- **YOUR OBJECTIVE**
An exact reproduction is required of the lines from the beginning of the entries through the line with "site pour Scylla", pictures excluded and nothing added.

- **INPUT**

◆ ◆ ◆ ◆ ◆ ◆ ◆

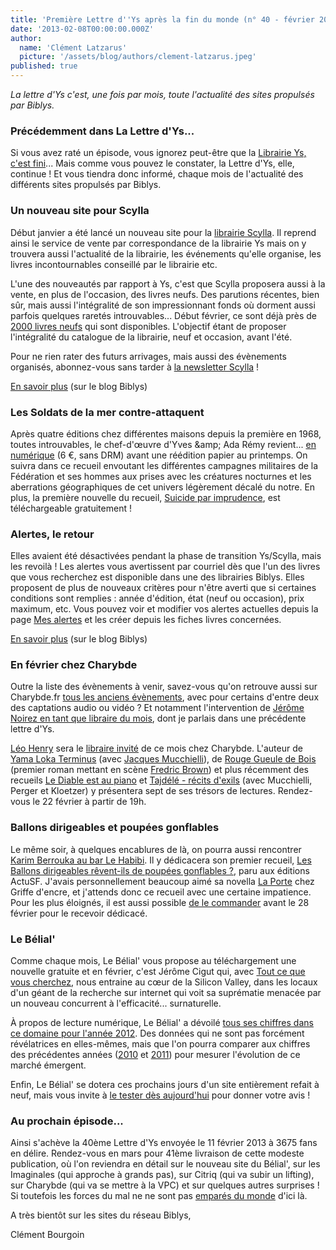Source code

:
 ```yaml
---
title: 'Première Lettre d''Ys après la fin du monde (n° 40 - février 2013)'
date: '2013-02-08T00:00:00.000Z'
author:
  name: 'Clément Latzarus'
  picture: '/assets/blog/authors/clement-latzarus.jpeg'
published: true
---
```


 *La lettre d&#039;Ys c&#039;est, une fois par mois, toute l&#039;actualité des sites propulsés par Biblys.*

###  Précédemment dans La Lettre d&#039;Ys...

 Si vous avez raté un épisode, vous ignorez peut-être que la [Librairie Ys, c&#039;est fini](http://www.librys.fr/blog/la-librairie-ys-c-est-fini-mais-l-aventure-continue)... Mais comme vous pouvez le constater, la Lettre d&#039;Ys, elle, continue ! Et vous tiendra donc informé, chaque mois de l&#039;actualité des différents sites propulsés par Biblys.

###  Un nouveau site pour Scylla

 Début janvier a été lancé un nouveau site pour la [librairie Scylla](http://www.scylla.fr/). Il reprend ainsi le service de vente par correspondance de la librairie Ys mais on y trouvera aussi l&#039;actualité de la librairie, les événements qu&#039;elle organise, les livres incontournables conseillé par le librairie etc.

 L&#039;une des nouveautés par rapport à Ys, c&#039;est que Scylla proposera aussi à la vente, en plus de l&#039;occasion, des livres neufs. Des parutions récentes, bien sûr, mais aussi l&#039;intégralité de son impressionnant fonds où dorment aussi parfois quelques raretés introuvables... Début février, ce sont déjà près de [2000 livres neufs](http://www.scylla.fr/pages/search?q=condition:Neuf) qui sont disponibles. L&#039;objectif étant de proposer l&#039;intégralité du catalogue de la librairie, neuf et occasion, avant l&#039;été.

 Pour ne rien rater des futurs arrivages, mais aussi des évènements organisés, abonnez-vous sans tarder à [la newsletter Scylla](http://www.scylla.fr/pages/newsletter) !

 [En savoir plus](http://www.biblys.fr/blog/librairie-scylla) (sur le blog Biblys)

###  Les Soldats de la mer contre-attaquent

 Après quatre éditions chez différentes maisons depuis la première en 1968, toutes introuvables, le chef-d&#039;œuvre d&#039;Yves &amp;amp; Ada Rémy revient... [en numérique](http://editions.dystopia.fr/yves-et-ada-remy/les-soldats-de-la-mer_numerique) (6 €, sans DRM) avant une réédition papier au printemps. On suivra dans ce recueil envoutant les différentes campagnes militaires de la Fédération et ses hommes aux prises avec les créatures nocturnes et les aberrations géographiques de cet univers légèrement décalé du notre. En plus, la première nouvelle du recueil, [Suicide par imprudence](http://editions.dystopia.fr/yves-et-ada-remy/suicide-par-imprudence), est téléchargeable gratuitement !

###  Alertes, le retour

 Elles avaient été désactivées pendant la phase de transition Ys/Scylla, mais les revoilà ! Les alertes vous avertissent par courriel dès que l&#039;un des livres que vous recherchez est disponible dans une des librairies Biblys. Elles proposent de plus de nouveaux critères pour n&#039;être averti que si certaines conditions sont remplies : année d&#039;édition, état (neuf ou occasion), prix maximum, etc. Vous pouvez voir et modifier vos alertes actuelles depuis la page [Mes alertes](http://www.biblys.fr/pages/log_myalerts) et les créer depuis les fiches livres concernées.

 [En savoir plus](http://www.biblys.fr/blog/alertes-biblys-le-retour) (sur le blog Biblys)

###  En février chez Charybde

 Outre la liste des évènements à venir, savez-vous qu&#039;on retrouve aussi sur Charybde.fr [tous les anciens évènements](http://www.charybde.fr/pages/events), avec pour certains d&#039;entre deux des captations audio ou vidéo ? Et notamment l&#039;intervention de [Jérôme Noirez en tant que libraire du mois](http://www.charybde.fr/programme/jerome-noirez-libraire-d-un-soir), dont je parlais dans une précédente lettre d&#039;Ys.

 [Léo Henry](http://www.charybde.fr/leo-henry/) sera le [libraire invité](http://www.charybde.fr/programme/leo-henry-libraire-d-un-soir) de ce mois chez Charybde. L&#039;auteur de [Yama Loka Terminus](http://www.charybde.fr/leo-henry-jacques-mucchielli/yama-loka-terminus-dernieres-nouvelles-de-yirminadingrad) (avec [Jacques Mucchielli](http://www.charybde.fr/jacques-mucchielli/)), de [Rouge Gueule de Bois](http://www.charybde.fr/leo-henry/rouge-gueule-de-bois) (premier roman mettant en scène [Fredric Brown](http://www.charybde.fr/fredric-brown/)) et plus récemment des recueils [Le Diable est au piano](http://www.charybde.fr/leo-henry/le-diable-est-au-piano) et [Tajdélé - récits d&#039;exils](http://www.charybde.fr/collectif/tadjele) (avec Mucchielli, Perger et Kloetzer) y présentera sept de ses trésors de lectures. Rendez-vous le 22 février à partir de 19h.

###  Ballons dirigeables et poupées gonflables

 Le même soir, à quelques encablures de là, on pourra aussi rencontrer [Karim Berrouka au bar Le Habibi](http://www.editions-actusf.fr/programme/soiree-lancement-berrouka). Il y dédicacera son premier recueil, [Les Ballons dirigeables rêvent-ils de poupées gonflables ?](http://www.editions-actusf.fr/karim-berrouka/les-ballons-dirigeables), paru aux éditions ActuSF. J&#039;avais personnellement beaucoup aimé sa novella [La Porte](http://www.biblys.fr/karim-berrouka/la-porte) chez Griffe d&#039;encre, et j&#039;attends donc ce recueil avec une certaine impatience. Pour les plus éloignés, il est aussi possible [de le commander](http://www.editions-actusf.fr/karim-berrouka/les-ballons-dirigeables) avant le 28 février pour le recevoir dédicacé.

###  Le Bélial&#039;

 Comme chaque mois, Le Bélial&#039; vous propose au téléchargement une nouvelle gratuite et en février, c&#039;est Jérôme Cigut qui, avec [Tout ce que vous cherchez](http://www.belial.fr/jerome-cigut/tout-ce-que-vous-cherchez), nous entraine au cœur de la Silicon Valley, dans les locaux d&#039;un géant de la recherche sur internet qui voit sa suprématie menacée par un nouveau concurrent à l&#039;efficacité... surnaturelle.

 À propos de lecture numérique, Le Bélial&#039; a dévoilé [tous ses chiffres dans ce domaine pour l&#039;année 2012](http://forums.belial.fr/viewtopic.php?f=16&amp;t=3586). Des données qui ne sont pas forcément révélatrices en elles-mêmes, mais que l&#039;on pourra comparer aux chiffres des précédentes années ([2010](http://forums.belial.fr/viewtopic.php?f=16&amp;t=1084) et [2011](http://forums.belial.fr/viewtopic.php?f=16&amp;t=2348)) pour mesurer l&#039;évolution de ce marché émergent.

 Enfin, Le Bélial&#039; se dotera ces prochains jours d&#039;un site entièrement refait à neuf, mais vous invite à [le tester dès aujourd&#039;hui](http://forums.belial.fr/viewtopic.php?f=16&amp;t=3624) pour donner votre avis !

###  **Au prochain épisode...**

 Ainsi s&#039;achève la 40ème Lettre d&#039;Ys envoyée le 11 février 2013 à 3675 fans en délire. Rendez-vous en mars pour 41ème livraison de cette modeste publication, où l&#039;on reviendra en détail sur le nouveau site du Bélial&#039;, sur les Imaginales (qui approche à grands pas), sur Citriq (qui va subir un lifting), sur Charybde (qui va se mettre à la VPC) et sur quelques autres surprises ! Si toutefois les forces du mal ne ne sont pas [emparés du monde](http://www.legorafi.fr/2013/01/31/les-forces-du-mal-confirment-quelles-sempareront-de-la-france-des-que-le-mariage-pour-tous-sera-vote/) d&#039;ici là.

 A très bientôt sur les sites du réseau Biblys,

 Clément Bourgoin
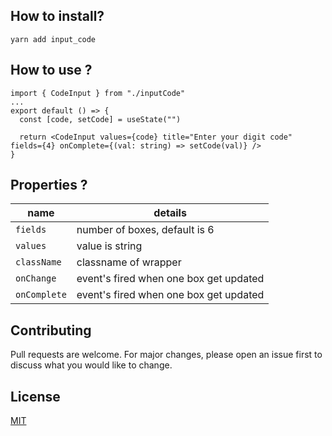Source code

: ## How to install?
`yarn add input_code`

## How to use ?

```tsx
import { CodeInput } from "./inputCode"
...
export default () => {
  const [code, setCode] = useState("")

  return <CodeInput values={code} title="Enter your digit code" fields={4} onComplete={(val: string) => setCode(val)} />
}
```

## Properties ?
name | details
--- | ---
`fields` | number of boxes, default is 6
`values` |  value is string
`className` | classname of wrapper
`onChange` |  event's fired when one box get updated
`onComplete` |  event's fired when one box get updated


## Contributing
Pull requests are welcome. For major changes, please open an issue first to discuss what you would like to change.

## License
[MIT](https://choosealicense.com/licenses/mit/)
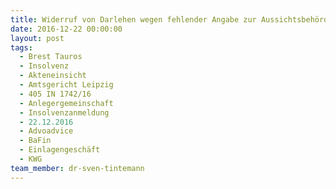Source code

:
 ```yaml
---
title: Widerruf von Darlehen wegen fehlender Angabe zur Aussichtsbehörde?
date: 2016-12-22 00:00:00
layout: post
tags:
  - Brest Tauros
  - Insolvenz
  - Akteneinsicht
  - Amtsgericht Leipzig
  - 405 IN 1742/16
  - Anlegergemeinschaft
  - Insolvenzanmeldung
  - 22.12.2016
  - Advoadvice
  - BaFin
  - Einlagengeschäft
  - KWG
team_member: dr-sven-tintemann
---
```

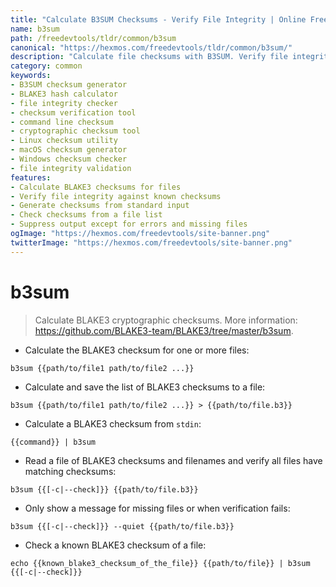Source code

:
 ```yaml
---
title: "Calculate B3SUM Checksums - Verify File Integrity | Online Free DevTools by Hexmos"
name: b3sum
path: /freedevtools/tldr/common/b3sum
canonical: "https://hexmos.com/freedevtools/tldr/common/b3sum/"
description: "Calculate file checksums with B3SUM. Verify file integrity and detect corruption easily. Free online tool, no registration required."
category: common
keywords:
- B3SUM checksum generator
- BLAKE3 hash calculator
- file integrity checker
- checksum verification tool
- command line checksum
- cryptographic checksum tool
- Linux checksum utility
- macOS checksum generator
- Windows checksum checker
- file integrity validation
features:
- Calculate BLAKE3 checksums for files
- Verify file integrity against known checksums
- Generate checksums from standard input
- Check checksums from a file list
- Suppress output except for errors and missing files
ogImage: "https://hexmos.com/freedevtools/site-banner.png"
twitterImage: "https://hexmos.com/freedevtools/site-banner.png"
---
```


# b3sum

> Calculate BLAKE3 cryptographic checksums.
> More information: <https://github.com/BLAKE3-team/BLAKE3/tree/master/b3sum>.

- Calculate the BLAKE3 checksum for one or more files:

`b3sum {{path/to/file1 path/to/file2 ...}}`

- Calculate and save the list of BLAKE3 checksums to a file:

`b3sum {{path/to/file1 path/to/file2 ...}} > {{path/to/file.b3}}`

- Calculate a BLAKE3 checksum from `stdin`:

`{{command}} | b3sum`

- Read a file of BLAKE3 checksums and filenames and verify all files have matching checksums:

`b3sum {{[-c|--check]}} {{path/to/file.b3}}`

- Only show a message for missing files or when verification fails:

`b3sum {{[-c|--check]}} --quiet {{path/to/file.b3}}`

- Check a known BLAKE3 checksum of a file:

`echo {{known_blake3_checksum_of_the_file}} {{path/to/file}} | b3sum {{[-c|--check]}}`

◆ ◆ ◆ ◆ ◆ ◆ ◆

- **EXERCISE SOLUTION**
Source code

:
 ```yaml
---
title: 'Première Lettre d''Ys après la fin du monde (n° 40 - février 2013)'
date: '2013-02-08T00:00:00.000Z'
author:
  name: 'Clément Latzarus'
  picture: '/assets/blog/authors/clement-latzarus.jpeg'
published: true
---
```


 *La lettre d&#039;Ys c&#039;est, une fois par mois, toute l&#039;actualité des sites propulsés par Biblys.*

###  Précédemment dans La Lettre d&#039;Ys...

 Si vous avez raté un épisode, vous ignorez peut-être que la [Librairie Ys, c&#039;est fini](http://www.librys.fr/blog/la-librairie-ys-c-est-fini-mais-l-aventure-continue)... Mais comme vous pouvez le constater, la Lettre d&#039;Ys, elle, continue ! Et vous tiendra donc informé, chaque mois de l&#039;actualité des différents sites propulsés par Biblys.

###  Un nouveau site pour Scylla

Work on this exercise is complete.